The company’s net loss for the quarter totaled $36.49 million. On a GAAP basis, the quarterly per share loss came to $0.09, and the principal adjustment was a $17.92 million charge related to stock-based compensation. Operating revenue totaled $112.6 million in the third quarter, up from $102.4 million in the second quarter, but down from $115.1 million in the third quarter of last year.
Third-quarter incentives to lenders reduced operating income by $11 million. The company said that it paid no incentives in September.
In early May, LendingClub fired its CEO and delayed filing its first-quarter financial statements. A month later the company postponed its annual shareholders’ meeting, and in late June announced that it had appointed a new CEO and that it would cut 179 jobs.
CEO Scott Sanborn said:
While we’ve made incredible progress, there is still work to be done. In the months ahead we are focused on increasing the diversity and resiliency of our funding mix, realigning our resources, and regaining our operating rhythm. Today’s results, along with our new executive team, and the return of banks to our platform, give me confidence as we begin our planning for 2017.

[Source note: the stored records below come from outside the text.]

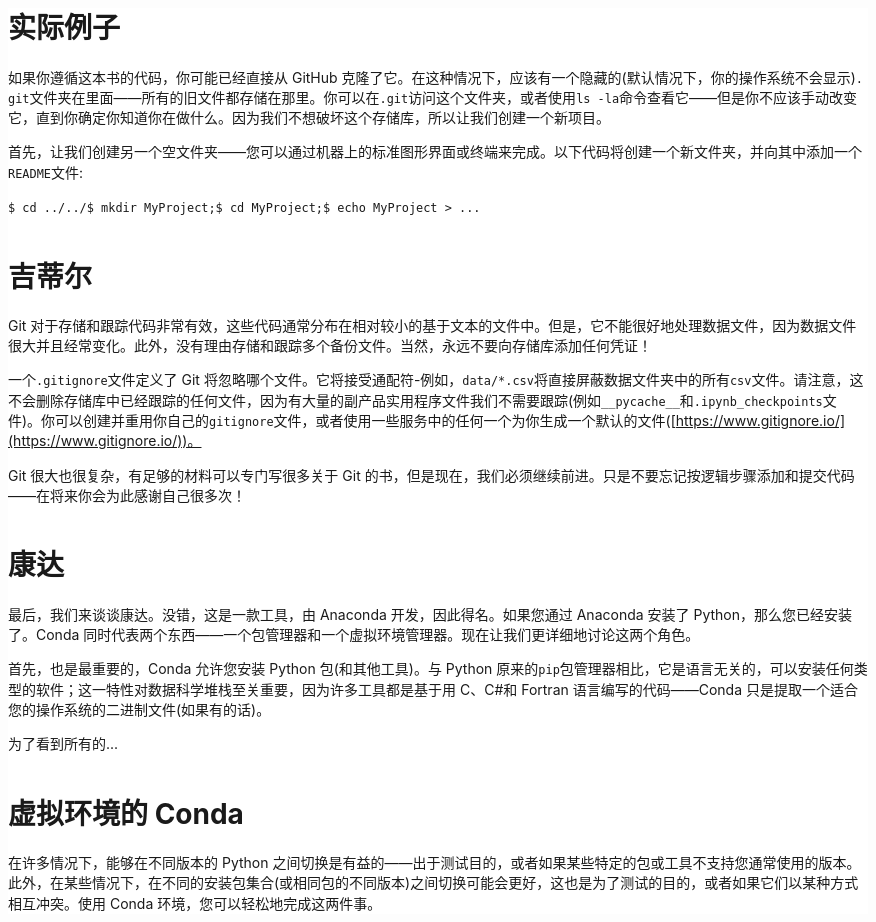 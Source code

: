 <link href="Styles/Style00.css" rel="stylesheet" type="text/css"> <link href="Styles/Style01.css" rel="stylesheet" type="text/css"> <link href="Styles/Style02.css" rel="stylesheet" type="text/css"> <link href="Styles/Style03.css" rel="stylesheet" type="text/css">     

# 实际例子

如果你遵循这本书的代码，你可能已经直接从 GitHub 克隆了它。在这种情况下，应该有一个隐藏的(默认情况下，你的操作系统不会显示)`.git`文件夹在里面——所有的旧文件都存储在那里。你可以在`.git`访问这个文件夹，或者使用`ls -la`命令查看它——但是你不应该手动改变它，直到你确定你知道你在做什么。因为我们不想破坏这个存储库，所以让我们创建一个新项目。

首先，让我们创建另一个空文件夹——您可以通过机器上的标准图形界面或终端来完成。以下代码将创建一个新文件夹，并向其中添加一个`README`文件:

```
$ cd ../../$ mkdir MyProject;$ cd MyProject;$ echo MyProject > ...
```

<link href="Styles/Style00.css" rel="stylesheet" type="text/css"> <link href="Styles/Style01.css" rel="stylesheet" type="text/css"> <link href="Styles/Style02.css" rel="stylesheet" type="text/css"> <link href="Styles/Style03.css" rel="stylesheet" type="text/css">     

# 吉蒂尔

Git 对于存储和跟踪代码非常有效，这些代码通常分布在相对较小的基于文本的文件中。但是，它不能很好地处理数据文件，因为数据文件很大并且经常变化。此外，没有理由存储和跟踪多个备份文件。当然，永远不要向存储库添加任何凭证！

一个`.gitignore`文件定义了 Git 将忽略哪个文件。它将接受通配符-例如，`data/*.csv`将直接屏蔽数据文件夹中的所有`csv`文件。请注意，这不会删除存储库中已经跟踪的任何文件，因为有大量的副产品实用程序文件我们不需要跟踪(例如`__pycache__`和`.ipynb_checkpoints`文件)。你可以创建并重用你自己的`gitignore`文件，或者使用一些服务中的任何一个为你生成一个默认的文件([https://www.gitignore.io/](https://www.gitignore.io/))。

Git 很大也很复杂，有足够的材料可以专门写很多关于 Git 的书，但是现在，我们必须继续前进。只是不要忘记按逻辑步骤添加和提交代码——在将来你会为此感谢自己很多次！

<link href="Styles/Style00.css" rel="stylesheet" type="text/css"> <link href="Styles/Style01.css" rel="stylesheet" type="text/css"> <link href="Styles/Style02.css" rel="stylesheet" type="text/css"> <link href="Styles/Style03.css" rel="stylesheet" type="text/css">     

# 康达

最后，我们来谈谈康达。没错，这是一款工具，由 Anaconda 开发，因此得名。如果您通过 Anaconda 安装了 Python，那么您已经安装了。Conda 同时代表两个东西——一个包管理器和一个虚拟环境管理器。现在让我们更详细地讨论这两个角色。

首先，也是最重要的，Conda 允许您安装 Python 包(和其他工具)。与 Python 原来的`pip`包管理器相比，它是语言无关的，可以安装任何类型的软件；这一特性对数据科学堆栈至关重要，因为许多工具都是基于用 C、C#和 Fortran 语言编写的代码——Conda 只是提取一个适合您的操作系统的二进制文件(如果有的话)。

为了看到所有的...

<link href="Styles/Style00.css" rel="stylesheet" type="text/css"> <link href="Styles/Style01.css" rel="stylesheet" type="text/css"> <link href="Styles/Style02.css" rel="stylesheet" type="text/css"> <link href="Styles/Style03.css" rel="stylesheet" type="text/css">     

# 虚拟环境的 Conda

在许多情况下，能够在不同版本的 Python 之间切换是有益的——出于测试目的，或者如果某些特定的包或工具不支持您通常使用的版本。此外，在某些情况下，在不同的安装包集合(或相同包的不同版本)之间切换可能会更好，这也是为了测试的目的，或者如果它们以某种方式相互冲突。使用 Conda 环境，您可以轻松地完成这两件事。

LendingClub CFO Tom Casey added:
We entered September without the need for investor incentives and delivered solid sequential revenue growth and margin improvement. While expenses remain elevated, we are heading into the fourth quarter with improving fundamentals and increasing confidence, and a plan to put the company on a path to long term growth and margin expansion.
For the fourth quarter, LendingClub expects operating revenues in the range of $116 million to $123 million and an adjusted EBITDA loss of $5 million to $15 million. The company also forecast a $38 million to $48 million net loss.
Analysts are looking for fourth-quarter revenues of $115.24 million and a per share loss of $0.03. For the full year, the current consensus estimate calls for a loss per share of $0.14 on revenues of $472.37 million.
Shares traded up about 4.3% in premarket trading Monday to $5.35, after closing Friday at $5.13. The stock’s 52-week range is $3.44 to $14.90, and the consensus 12-month price target is $7.32.